This article was written for and first appeared in Marketer, the magazine of the Society for Marketing Professional Services
While a structural engineer can precisely calculate the maximum load a structure can safely carry, marketing and business development is far less exact. Business relationships are complicated by human emotions on both sides of the relationship.
Emotion plays a large, but under-appreciated role in vendor selection. Rather than leading the decision, logic often plays catch-up, rationalizing decisions already made. Laying bare the emotional component of the decision-making process leads to powerful insights regarding a firm’s relationships with its clients. Over-weighting logic puts too much focus on the tasks to be performed at the expense of seeing the entirety of the client’s business. This is a simple concept, but not a simplistic one.
Misunderstanding the role of emotion in developing new business extracts a high cost and affects all types of firms. When it comes to generating the stream of new clients and projects that provide the lifeblood of your business, weak results can’t be sustained forever.
Not Too Much, Not Too Little
As the goal of marketing is to assist potential clients in selecting your firm, your priorities should align with what clients need to know to make the best decision for their situation. More information is not always better: Forcing too much information on them can be as detrimental as leaving them guessing.
Focusing on just the right information is a simple concept, yet in practice, most A/E/C firms weight their marketing and business development to reflect why they would select their own firm, or why clients ought to select their firm. The trouble is, clients are humans and the actual reason clients select your firm reflects their situation and experience, not yours. Their reasons might not be entirely logical.
Over-weighting your own perspective carries a high cost:
- You end up sounding like the other vendors. Spare me the stories of how high-quality deliverables and client service set you apart. It might even be true, but it doesn’t matter. When everyone says the same thing, any real value is submerged beneath the cacophony of sound-alike claims.
- You talk about yourself rather than the client. When you offer a self-referential perspective, it’s hard for the client to feel you understand their situation and needs. If a competitor does a better job connecting with the client, the business is theirs. Despite all the concrete, A/E/C is still a relationship business.

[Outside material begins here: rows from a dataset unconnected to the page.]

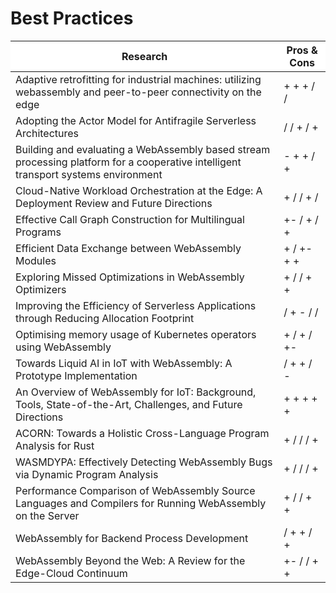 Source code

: <div class="h-full flex flex-col">

# Best Practices
  <div class="flex flex-1 flex-col mb-14 justify-center items-center">
    <div class="overflow-y-auto h-[22rem] w-full">
      <table class="w-full border-collapse">
        <thead class="sticky top-0 z-10">
          <tr>
            <th class="sticky top-0 z-10">Research</th>
            <th class="sticky top-0 z-10">Pros & Cons</th>
          </tr>
        </thead>
        <tbody>
          <tr>
            <td>Adaptive retrofitting for industrial machines: utilizing webassembly and peer-to-peer connectivity on the edge</td>
            <td>+ + + / /</td>
          </tr>
          <tr>
            <td>Adopting the Actor Model for Antifragile Serverless Architectures</td>
            <td>/ / + / +</td>
          </tr>
          <tr>
            <td>Building and evaluating a WebAssembly based stream processing platform for a cooperative intelligent transport systems environment</td>
            <td>- + + / +</td>
          </tr>
          <tr>
            <td>Cloud-Native Workload Orchestration at the Edge: A Deployment Review and Future Directions</td>
            <td>+ / / + /</td>
          </tr>
          <tr>
            <td>Effective Call Graph Construction for Multilingual Programs</td>
            <td>+- / + / +</td>
          </tr>
          <tr>
            <td>Efficient Data Exchange between WebAssembly Modules</td>
            <td>+ / +- + +</td>
          </tr>
          <tr>
            <td>Exploring Missed Optimizations in WebAssembly Optimizers</td>
            <td>+ / / + +</td>
          </tr>
          <tr>
            <td>Improving the Efficiency of Serverless Applications through Reducing Allocation Footprint</td>
            <td>/ + - / /</td>
          </tr>
          <tr>
            <td>Optimising memory usage of Kubernetes operators using WebAssembly</td>
            <td>+ / + / +-</td>
          </tr>
          <tr>
            <td>Towards Liquid AI in IoT with WebAssembly: A Prototype Implementation</td>
            <td>/ + + / -</td>
          </tr>
          <tr>
            <td>An Overview of WebAssembly for IoT: Background, Tools, State-of-the-Art, Challenges, and Future Directions</td>
            <td>+ + + + +</td>
          </tr>
          <tr>
            <td>ACORN: Towards a Holistic Cross-Language Program Analysis for Rust</td>
            <td>+ / / / +</td>
          </tr>
          <tr>
            <td>WASMDYPA: Effectively Detecting WebAssembly Bugs via Dynamic Program Analysis</td>
            <td>+ / / / +</td>
          </tr>
          <tr>
            <td>Performance Comparison of WebAssembly Source Languages and Compilers for Running WebAssembly on the Server</td>
            <td>+ / / + +</td>
          </tr>
          <tr>
          <td>WebAssembly for Backend Process Development</td>
          <td>/ + + / +</td>
        </tr>
          <tr>
            <td>WebAssembly Beyond the Web: A Review for the Edge-Cloud Continuum</td>
            <td>+- / / + +</td>
          </tr>
        </tbody>
      </table>
    </div>
  </div>
</div>

<Footer />

<style>
html:not(.dark) thead {
  background-color: #FFFFFF;
}

html.dark thead {
  background-color: #121212;
}
</style>

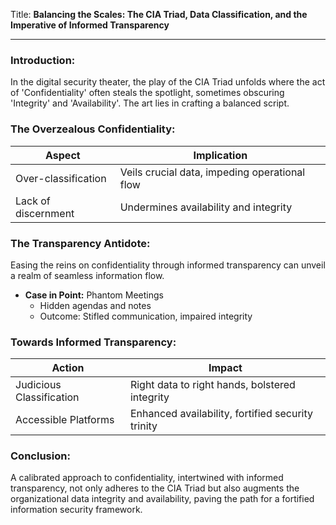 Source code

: Title: **Balancing the Scales: The CIA Triad, Data Classification, and the Imperative of Informed Transparency**

---

### Introduction:
In the digital security theater, the play of the CIA Triad unfolds where the act of 'Confidentiality' often steals the spotlight, sometimes obscuring 'Integrity' and 'Availability'. The art lies in crafting a balanced script.

### The Overzealous Confidentiality:
| Aspect | Implication |
|--------|-------------|
| Over-classification | Veils crucial data, impeding operational flow |
| Lack of discernment | Undermines availability and integrity |

### The Transparency Antidote:
Easing the reins on confidentiality through informed transparency can unveil a realm of seamless information flow.

- **Case in Point:** Phantom Meetings
    - Hidden agendas and notes
    - Outcome: Stifled communication, impaired integrity

### Towards Informed Transparency:
| Action | Impact |
|--------|--------|
| Judicious Classification | Right data to right hands, bolstered integrity |
| Accessible Platforms | Enhanced availability, fortified security trinity |

### Conclusion:
A calibrated approach to confidentiality, intertwined with informed transparency, not only adheres to the CIA Triad but also augments the organizational data integrity and availability, paving the path for a fortified information security framework.
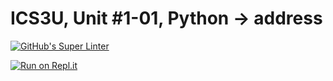 # ICS3U, Unit #1-01, Python → address
[![GitHub's Super Linter](https://github.com/Mr-Coxall/ICS3U-Unit1-01-Python-address/workflows/GitHub's%20Super%20Linter/badge.svg)](https://github.com/Mr-Coxall/ICS3U-Unit1-01-Python-address/actions)

[![Run on Repl.it](https://repl.it/badge/github/Mr-Coxall/ICS3U-Unit1-01-Python-address)](https://repl.it/github/Mr-Coxall/ICS3U-Unit1-01-Python-address) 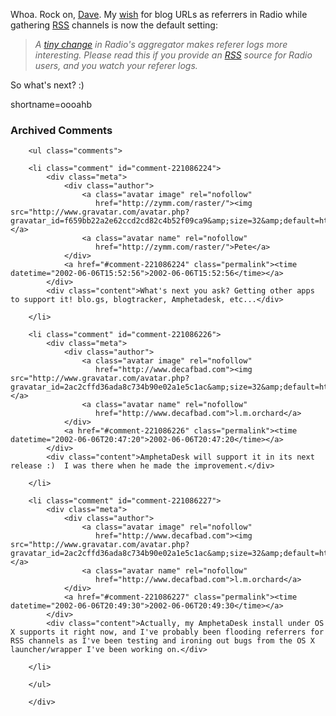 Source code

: <p>Whoa.  Rock on, <a href="http://scriptingnews.userland.com/backissues/2002/06/05#When:11:28:08AM">Dave</a>.  My <a href="http://www.decafbad.com/news_archives/000124.phtml">wish</a> for blog URLs as referrers in Radio while gathering <a href="http://www.decafbad.com/twiki/bin/view/Main/RSS">RSS</a> channels is now the default setting:<blockquote><i>A <a href="http://radio.userland.com/moreVisibleInRefererLogs">tiny change</a> in Radio's aggregator makes referer logs more interesting. Please read this if you provide an <a href="http://www.decafbad.com/twiki/bin/view/Main/RSS">RSS</a> source for Radio users, and you watch your referer logs.</i></blockquote>So what's next? :)</p>
<!--more-->
shortname=oooahb

<div id="comments" class="comments archived-comments">
            <h3>Archived Comments</h3>
            
        <ul class="comments">
            
        <li class="comment" id="comment-221086224">
            <div class="meta">
                <div class="author">
                    <a class="avatar image" rel="nofollow" 
                       href="http://zymm.com/raster/"><img src="http://www.gravatar.com/avatar.php?gravatar_id=f659bb22a2e62ccd2cd82c4b52f09ca9&amp;size=32&amp;default=http://mediacdn.disqus.com/1320279820/images/noavatar32.png"/></a>
                    <a class="avatar name" rel="nofollow" 
                       href="http://zymm.com/raster/">Pete</a>
                </div>
                <a href="#comment-221086224" class="permalink"><time datetime="2002-06-06T15:52:56">2002-06-06T15:52:56</time></a>
            </div>
            <div class="content">What's next you ask? Getting other apps to support it! blo.gs, blogtracker, Amphetadesk, etc...</div>
            
        </li>
    
        <li class="comment" id="comment-221086226">
            <div class="meta">
                <div class="author">
                    <a class="avatar image" rel="nofollow" 
                       href="http://www.decafbad.com"><img src="http://www.gravatar.com/avatar.php?gravatar_id=2ac2cffd36ada8c734b90e02a1e5c1ac&amp;size=32&amp;default=http://mediacdn.disqus.com/1320279820/images/noavatar32.png"/></a>
                    <a class="avatar name" rel="nofollow" 
                       href="http://www.decafbad.com">l.m.orchard</a>
                </div>
                <a href="#comment-221086226" class="permalink"><time datetime="2002-06-06T20:47:20">2002-06-06T20:47:20</time></a>
            </div>
            <div class="content">AmphetaDesk will support it in its next release :)  I was there when he made the improvement.</div>
            
        </li>
    
        <li class="comment" id="comment-221086227">
            <div class="meta">
                <div class="author">
                    <a class="avatar image" rel="nofollow" 
                       href="http://www.decafbad.com"><img src="http://www.gravatar.com/avatar.php?gravatar_id=2ac2cffd36ada8c734b90e02a1e5c1ac&amp;size=32&amp;default=http://mediacdn.disqus.com/1320279820/images/noavatar32.png"/></a>
                    <a class="avatar name" rel="nofollow" 
                       href="http://www.decafbad.com">l.m.orchard</a>
                </div>
                <a href="#comment-221086227" class="permalink"><time datetime="2002-06-06T20:49:30">2002-06-06T20:49:30</time></a>
            </div>
            <div class="content">Actually, my AmphetaDesk install under OS X supports it right now, and I've probably been flooding referrers for RSS channels as I've been testing and ironing out bugs from the OS X launcher/wrapper I've been working on.</div>
            
        </li>
    
        </ul>
    
        </div>
     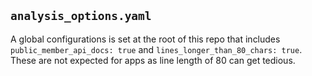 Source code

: ## `analysis_options.yaml`
A global configurations is set at the root of this repo that includes `public_member_api_docs: true` and `lines_longer_than_80_chars: true`. These are not expected for apps as line length of 80 can get tedious.

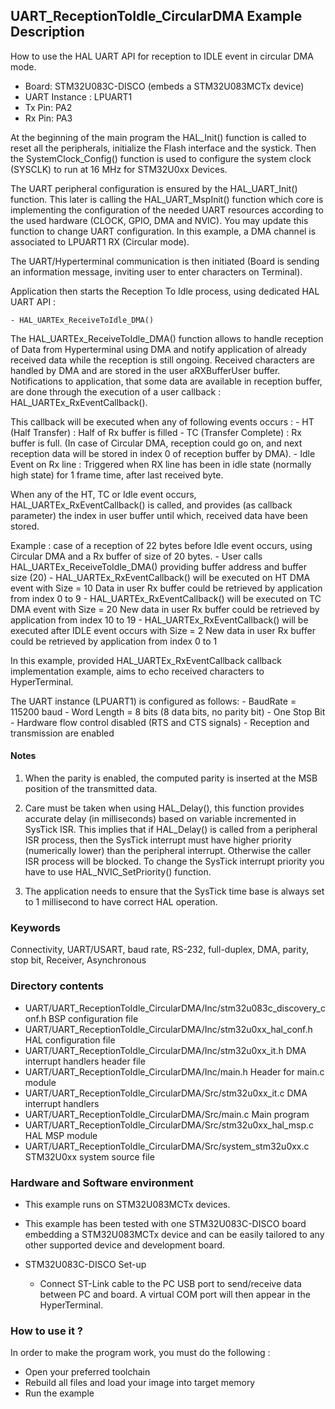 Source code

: ## <b>UART_ReceptionToIdle_CircularDMA Example Description</b>

How to use the HAL UART API for reception to IDLE event in circular DMA mode.


- Board: STM32U083C-DISCO (embeds a STM32U083MCTx device)
- UART Instance : LPUART1
- Tx Pin: PA2
- Rx Pin: PA3

At the beginning of the main program the HAL_Init() function is called to reset
all the peripherals, initialize the Flash interface and the systick.
Then the SystemClock_Config() function is used to configure the system
clock (SYSCLK) to run at 16 MHz for STM32U0xx Devices.

The UART peripheral configuration is ensured by the HAL_UART_Init() function.
This later is calling the HAL_UART_MspInit() function which core is implementing
the configuration of the needed UART resources according to the used hardware (CLOCK,
GPIO, DMA and NVIC). You may update this function to change UART configuration.
In this example, a DMA channel is associated to LPUART1 RX (Circular mode).

The UART/Hyperterminal communication is then initiated (Board is sending an information message,
inviting user to enter characters on Terminal).

Application then starts the Reception To Idle process, using dedicated HAL UART API :

    - HAL_UARTEx_ReceiveToIdle_DMA()

The HAL_UARTEx_ReceiveToIdle_DMA() function allows to handle reception of Data from Hyperterminal
using DMA and notify application of already received data while the reception is still ongoing.
Received characters are handled by DMA and are stored in the user aRXBufferUser buffer.
Notifications to application, that some data are available in reception buffer, are done
through the execution of a user callback : HAL_UARTEx_RxEventCallback().

This callback will be executed when any of following events occurs :
    - HT (Half Transfer) : Half of Rx buffer is filled
    - TC (Transfer Complete) : Rx buffer is full.
      (In case of Circular DMA, reception could go on, and next reception data will be stored
      in index 0 of reception buffer by DMA).
    - Idle Event on Rx line : Triggered when RX line has been in idle state (normally high state)
      for 1 frame time, after last received byte.

When any of the HT, TC or Idle event occurs, HAL_UARTEx_RxEventCallback() is called,
and provides (as callback parameter) the index in user buffer until which, received data have been stored.

Example : case of a reception of 22 bytes before Idle event occurs, using Circular DMA and a Rx buffer
of size of 20 bytes.
    - User calls HAL_UARTEx_ReceiveToIdle_DMA() providing buffer address and buffer size (20)
    - HAL_UARTEx_RxEventCallback() will be executed on HT DMA event with Size = 10
      Data in user Rx buffer could be retrieved by application from index 0 to 9
    - HAL_UARTEx_RxEventCallback() will be executed on TC DMA event with Size = 20
      New data in user Rx buffer could be retrieved by application from index 10 to 19
    - HAL_UARTEx_RxEventCallback() will be executed after IDLE event occurs with Size = 2
      New data in user Rx buffer could be retrieved by application from index 0 to 1

In this example, provided HAL_UARTEx_RxEventCallback callback implementation example, aims to
echo received characters to HyperTerminal.

The UART instance (LPUART1) is configured as follows:
    - BaudRate = 115200 baud
    - Word Length = 8 bits (8 data bits, no parity bit)
    - One Stop Bit
    - Hardware flow control disabled (RTS and CTS signals)
    - Reception and transmission are enabled

#### <b>Notes</b>

1. When the parity is enabled, the computed parity is inserted at the MSB
   position of the transmitted data.

2. Care must be taken when using HAL_Delay(), this function provides accurate delay (in milliseconds)
   based on variable incremented in SysTick ISR. This implies that if HAL_Delay() is called from
   a peripheral ISR process, then the SysTick interrupt must have higher priority (numerically lower)
   than the peripheral interrupt. Otherwise the caller ISR process will be blocked.
   To change the SysTick interrupt priority you have to use HAL_NVIC_SetPriority() function.

3. The application needs to ensure that the SysTick time base is always set to 1 millisecond
   to have correct HAL operation.

### <b>Keywords</b>

Connectivity, UART/USART, baud rate, RS-232, full-duplex, DMA, parity, stop bit, Receiver, Asynchronous

### <b>Directory contents</b>

  - UART/UART_ReceptionToIdle_CircularDMA/Inc/stm32u083c_discovery_conf.h     BSP configuration file
  - UART/UART_ReceptionToIdle_CircularDMA/Inc/stm32u0xx_hal_conf.h    HAL configuration file
  - UART/UART_ReceptionToIdle_CircularDMA/Inc/stm32u0xx_it.h          DMA interrupt handlers header file
  - UART/UART_ReceptionToIdle_CircularDMA/Inc/main.h                  Header for main.c module
  - UART/UART_ReceptionToIdle_CircularDMA/Src/stm32u0xx_it.c          DMA interrupt handlers
  - UART/UART_ReceptionToIdle_CircularDMA/Src/main.c                  Main program
  - UART/UART_ReceptionToIdle_CircularDMA/Src/stm32u0xx_hal_msp.c     HAL MSP module
  - UART/UART_ReceptionToIdle_CircularDMA/Src/system_stm32u0xx.c      STM32U0xx system source file


### <b>Hardware and Software environment</b>

  - This example runs on STM32U083MCTx devices.
  - This example has been tested with one STM32U083C-DISCO board embedding
    a STM32U083MCTx device and can be easily tailored to any other supported device
    and development board.

  - STM32U083C-DISCO Set-up
     - Connect ST-Link cable to the PC USB port to send/receive data between PC and board.
       A virtual COM port will then appear in the HyperTerminal.

### <b>How to use it ?</b>

In order to make the program work, you must do the following :

 - Open your preferred toolchain
 - Rebuild all files and load your image into target memory
 - Run the example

In the end, you’re left wondering how that ideal client got away. Calling it unfair or bad luck offers no roadmap to a different outcome next time.
Your Clients Tell a Different Story
Over the past 15+ years, I’ve conducted hundreds of in-depth customer interviews for clients. These interviews explore the deceptively complex question of identifying the key factors that win businesses for that firm against other great options.
My interviews reveal that the specifics of how a firm services its clients does far more to set it apart in the clients’ minds than task performance and cost. Clients expect you to expertly perform complex tasks, so that’s not a differentiator. Guiding the client through an uncertain environment filled with complex challenges promotes a deeper, more enduring relationship.
Internalizing the client perspective will clarify your priorities—and maybe even alter your business model. Expertise makes the conversation about you, the vendor. Offering expert advice and wise counsel shifts the focus to the client and their business. Both expert and advisor orientations are valid business models, but they imply different approaches with different priorities. Because some ways to provide great service are mutually exclusive, you have to pick. What’s listed on the invoice may not reflect your real value to the client.
Just as a building requires a strong foundation, setting priorities that connect you emotionally with clients should provide a platform for everything you do. A seriously deep understanding of why your best clients select your firm naturally aligns your priorities to ensure efficient and effective marketing and business development. The bottom line is, revenue and profits grow by having more of your firm’s ideal clients. Your ideal clients close faster, are more profitable, and more fully appreciate your firm’s specific approach.
Getting It Right
Recognizing the role of emotion and how your firm builds relationships is a bigger factor in the selection process than what you deliver creates clear and logical priorities that lead to a steady stream of new business. These client-shared priorities visibly support the growth of your firm while providing a common-sense metric of success. Don’t be surprised when clearer business development priorities produce improvement on the delivery side as well. Taken together, this is powerful stuff.